Но «Дьяволиада» понравилась и сразу была принята к публикации.
11 марта 1924 года один из первых экземпляров повести Булгаков подарил Ирине Сергеевне Раабен «в память о совместной кропотливой работе за машинкой». И. Раабен перепечатывала и «Записки на манжетах», и «Дьяволиаду», и «№ 13. Дом Эльпит-Рабкоммуна», и многие другие. «Он приходил каждый вечер, часов в 7–8, и диктовал по два-три часа и, мне кажется, отчасти импровизировал. У него в руках были, как я помню, записные книжки, отдельные листочки, но никакой рукописи как таковой не было. Рукописи, могу точно сказать, не оставлял никогда. Писала я только под диктовку. Он упомянул как-то, что ему негде писать. О своей жизни он почти не рассказывал — лишь однажды сказал без всякой аффектации, что, добираясь до Москвы, шел около двухсот верст от Воронежа пешком — по шпалам: не было денег...» (Воспоминания о Михаиле Булгакове. С. 128).
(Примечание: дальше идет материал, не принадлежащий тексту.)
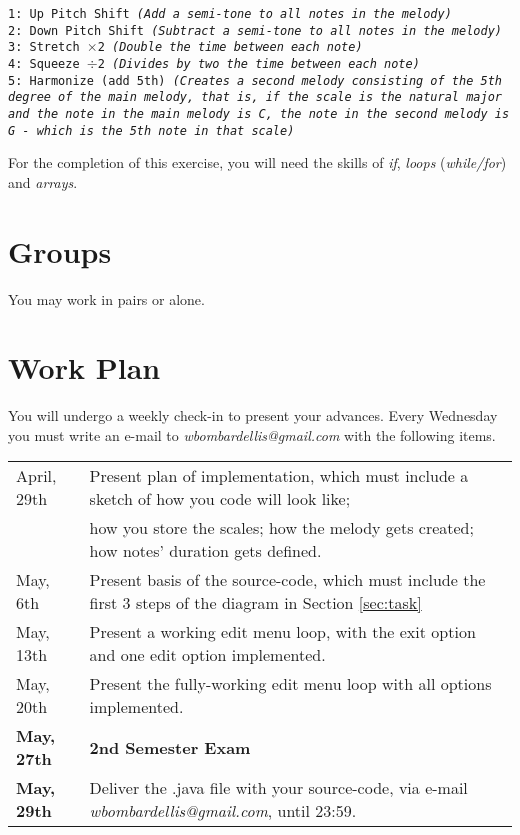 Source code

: \documentclass[a4paper]{article}
\begin{document}
	\texttt{1: Up Pitch Shift \emph{(Add a semi-tone to all notes in the melody)}\\
	2: Down Pitch Shift \emph{(Subtract a semi-tone to all notes in the melody)}\\
	3: Stretch $\times$2 \emph{(Double the time between each note)}\\
	4: Squeeze $\div$2 \emph{(Divides by two the time between each note)}\\
	5: Harmonize (add 5th) \emph{(Creates a second melody consisting of the 5th degree of the main melody, that is, if the scale is the natural major and the note in the main melody is C, the note in the second melody is G - which is the 5th note in that scale)}}

	For the completion of this exercise, you will need the skills of \emph{if}, \emph{loops} (\emph{while/for}) and \emph{arrays}.

	\section{Groups}
	You may work in pairs or alone.
	
	\section{Work Plan}
	You will undergo a weekly check-in to present your advances. Every Wednesday you must write an e-mail to \emph{wbombardellis@gmail.com} with the following items.
	
	\begin{tabular}{l | l}
		April, 29th			& Present plan of implementation, which must include a sketch of how you code will look like;\\
		& how you store the scales; how the melody gets created; how notes' duration gets defined.\\
		\hline
		May, 6th			& Present basis of the source-code, which must include the first 3 steps of the diagram in Section \ref{sec:task}\\
		\hline
		May, 13th			& Present a working edit menu loop, with the exit option and one edit option implemented.\\
		\hline
		May, 20th			& Present the fully-working edit menu loop with all options implemented.\\
		\hline
		\textbf{May, 27th}	& \textbf{2nd Semester Exam}\\
		\hline
		\textbf{May, 29th}	& Deliver the .java file with your source-code, via e-mail \emph{wbombardellis@gmail.com}, until 23:59.\\
	\end{tabular}
	
\end{document}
В начале 1924 года в журнале «Железнодорожник» Булгаков опубликовал «Воспоминание...». К этому времени у него была комната, «гарнитур мебели шелковый вполне приличный», стол, на котором он мог писать... Булгаков вспоминает все свои мытарства после приезда в Москву, бесчисленные очереди в жилотделе, утомительные разговоры с председателем домового комитета о прописке в комнате родственника, уехавшего в Киев... Но все попытки прописаться были отвергнуты. В полном отчаянии он написал письмо Ленину. В редакции над ним только посмеялись: «“Вы не дойдете до него, голубчик”, — сочувственно сказал мне заведующий». И тогда Булгаков решил написать письмо Н. К. Крупской. Он пришел к И. Раабен, и они вместе составили это письмо, перепечатав его на машинке. «Мы с ним письмо это вместе долго сочиняли. Когда оно уже было напечатано, он мне вдруг сказал: «Знаете, пожалуй, я его лучше перепишу от руки». И так и сделал. Он послал это письмо, и я помню, какой он довольный прибежал, когда Надежда Константиновна добилась для него большой 18-метровой комнаты где-то в районе Садовой», — вспоминала И. Раабен (Воспоминания о Михаиле Булгакове. С. 129).
Сам же Булгаков вспоминал этот эпизод чуточку по-другому... Он добился встречи с Н. К. Крупской, передал ей свое заявление, объяснил, в каком чудовищно безвыходном положении он оказался в Москве. «Надежда Константиновна взяла мой лист и написала сбоку красными чернилами:
«Прошу дать ордер на совместное жительство».
И подписала:
Ульянова.
Точка».
«...Самое главное, забыл я тогда поблагодарить.
Вот оно неудобно как...
Благодарю вас, Надежда Константиновна».
Это случилось в конце 1921 года, когда он с Татьяной Николаевной был прописан в комнате Б. А. Земского по улице Б. Садовая, 10.